The shortcut is global. It works when another app is frontmost, as long as Con is running.
You can also open it from View -> Quick Terminal or the command palette while Con is active, even if the global shortcut is off.
How It Feels
Press the shortcut and Con slides a dedicated terminal down from the top of the active display. Press it again and the window hides. When you hide it with the shortcut, Con returns focus to the app you were using before.
Clicking another app also hides Quick Terminal. In that case macOS keeps focus on what you clicked.
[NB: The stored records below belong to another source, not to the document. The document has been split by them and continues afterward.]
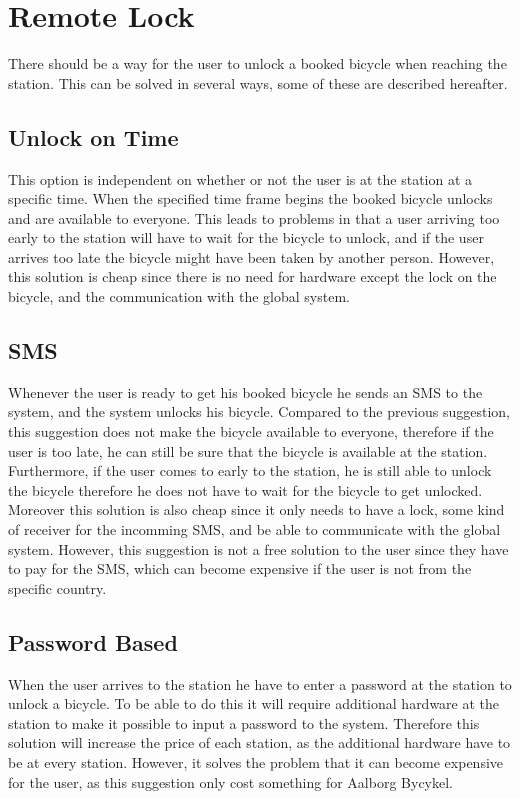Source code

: \section{Remote Lock}\label{sec:remoteLock}
There should be a way for the user to unlock a booked bicycle when reaching the station.
This can be solved in several ways, some of these are described hereafter.

\subsection{Unlock on Time}
This option is independent on whether or not the user is at the station at a specific time.
When the specified time frame begins the booked bicycle unlocks and are available to everyone.
This leads to problems in that a user arriving too early to the station will have to wait for the bicycle to unlock, and if the user arrives too late the bicycle might have been taken by another person.
However, this solution is cheap since there is no need for hardware except the lock on the bicycle, and the communication with the global system.

\subsection{SMS}
Whenever the user is ready to get his booked bicycle he sends an SMS to the system, and the system unlocks his bicycle.
Compared to the previous suggestion, this suggestion does not make the bicycle available to everyone, therefore if the user is too late, he can still be sure that the bicycle is available at the station.
Furthermore, if the user comes to early to the station, he is still able to unlock the bicycle therefore he does not have to wait for the bicycle to get unlocked.
Moreover this solution is also cheap since it only needs to have a lock, some kind of receiver for the incomming SMS, and be able to communicate with the global system.
However, this suggestion is not a free solution to the user since they have to pay for the SMS, which can become expensive if the user is not from the specific country.

\subsection{Password Based}
When the user arrives to the station he have to enter a password at the station to unlock a bicycle.
To be able to do this it will require additional hardware at the station to make it possible to input a password to the system.
Therefore this solution will increase the price of each station, as the additional hardware have to be at every station.
However, it solves the problem that it can become expensive for the user, as this suggestion only cost something for Aalborg Bycykel.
The window is intentionally simple:
- it has no titlebar or traffic-light buttons
- it spans the visible width of the active screen
- it starts at about half the screen height
- you can drag the bottom edge to change its height while it is alive
What It Keeps
Quick Terminal is a real Con workspace. As long as you hide it instead of closing it, it keeps the things you expect a live terminal to keep:
- tabs
- panes
- working directories
- running shells and TUIs
- visible scrollback
That makes it useful for small loops: check a server, run a one-off command, peek at logs, or keep a scratch shell close without moving your main Con windows.
What Ends It
Hiding is not the same as closing.
If you close the last tab or exit the last shell, the Quick Terminal window is destroyed. The next shortcut creates a fresh Quick Terminal from your home directory.
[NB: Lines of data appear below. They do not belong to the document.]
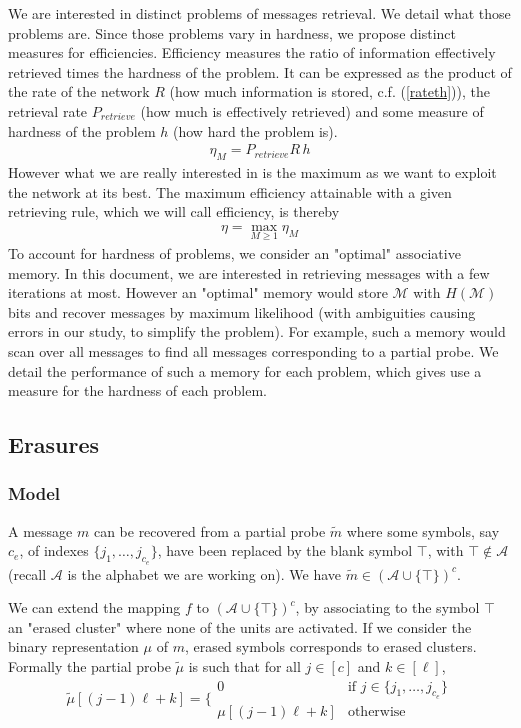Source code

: \documentclass[english,10pt,twocolumn]{IEEEtran}
\renewcommand{\ge}{\geqslant}
\theoremstyle{definition}
\begin{document}
	We are interested in distinct problems of messages retrieval. We detail what those problems are. Since those problems vary in hardness, we propose distinct measures for efficiencies. Efficiency measures the ratio of information effectively retrieved times the hardness of the problem. It can be expressed as the product of the rate of the network $R$ (how much information is stored, c.f. (\ref{rateth})), the retrieval rate $P_{retrieve}$ (how much is effectively retrieved) and some measure of hardness of the problem $h$ (how hard the problem is).
	\begin{align}
		\eta_M = P_{retrieve} R\, h
		\label{defeff}
	\end{align}
	However what we are really interested in is the maximum as we want to exploit the network at its best. The maximum efficiency attainable with a given retrieving rule, which we will call efficiency, is thereby \begin{align}
		\eta = \max_{M \ge 1} \eta_M
		\label{defmaxef}
	\end{align}
	To account for hardness of problems, we consider an "optimal" associative memory. In this document, we are interested in retrieving messages with a few iterations at most. However an "optimal" memory would store $\mathcal{M}$ with $H(\mathcal{M})$ bits and recover messages by maximum likelihood (with ambiguities causing errors in our study, to simplify the problem). For example, such a memory would scan over all messages to find all messages corresponding to a partial probe. We detail the performance of such a memory for each problem, which gives use a measure for the hardness of each problem.
	
	\subsection{Erasures}
	
	\subsubsection{Model}
	
	A message $m$ can be recovered from a partial probe $\tilde{m}$ where some symbols, say $c_e$, of indexes $\{j_1, \dots , j_{c_e} \}$, have been replaced by the blank symbol $\intercal$, with $\intercal \not\in\mathcal{A}$ (recall $\mathcal{A}$ is the alphabet we are working on).  We have $\tilde{m} \in \left( \mathcal{A} \cup \{ \intercal \}\right)^c$.
	
	We can extend the mapping $f$ to $\left( \mathcal{A} \cup \{ \intercal \}\right)^c$, by associating to the symbol $\intercal$ an "erased cluster" where none of the units are activated. If we consider the binary representation $\mu$ of $m$, erased symbols corresponds to erased clusters. %
	Formally the partial probe $\tilde{\mu}$ is such that for all $j\in [c]$ and $k \in [\ell ]$, \[ 
		\tilde{\mu}[(j-1)\ell+k] = \bigg \{ \begin{array}{cl} 0 & \mbox{if } j\in \{j_1, \dots , j_{c_e} \}\\
													\mu[(j-1)\ell+k] & \mbox{otherwise}	
	\end{array}\]
	
\end{document}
Quick Terminal does not keep a separate saved layout, remembered height, or private workspace after it is destroyed. If a workspace matters, keep it in a normal Con window or save a workspace profile.
Quick Terminal vs Summon / Hide Con
Con has two macOS global-window features. They solve different problems.
| Feature | What it does | Use it when |
|---|---|---|
| Quick Terminal | Opens a dedicated top-pinned terminal window. | You want an iTerm-style scratch terminal from any app. |
| Summon / Hide Con | Shows or hides the normal Con app window. | You want to jump back to your main Con workspace. |
Both are off by default because global shortcuts can collide with launchers, window managers, and other terminal apps.
If the Shortcut Does Nothing
- Make sure Con is running.
- Make sure Settings -> Keys -> Quick Terminal is enabled.
- Try a different shortcut if another app already owns ⌘ Backslash.
- If you are recording a shortcut in Settings, Con temporarily suspends its global hotkeys so the shortcut can be captured instead of triggered.
Credit
Quick Terminal was introduced by
sundy-li in
PR #135.
Platform Support
Quick Terminal is macOS-only. Windows and Linux keep the normal Con window model for now.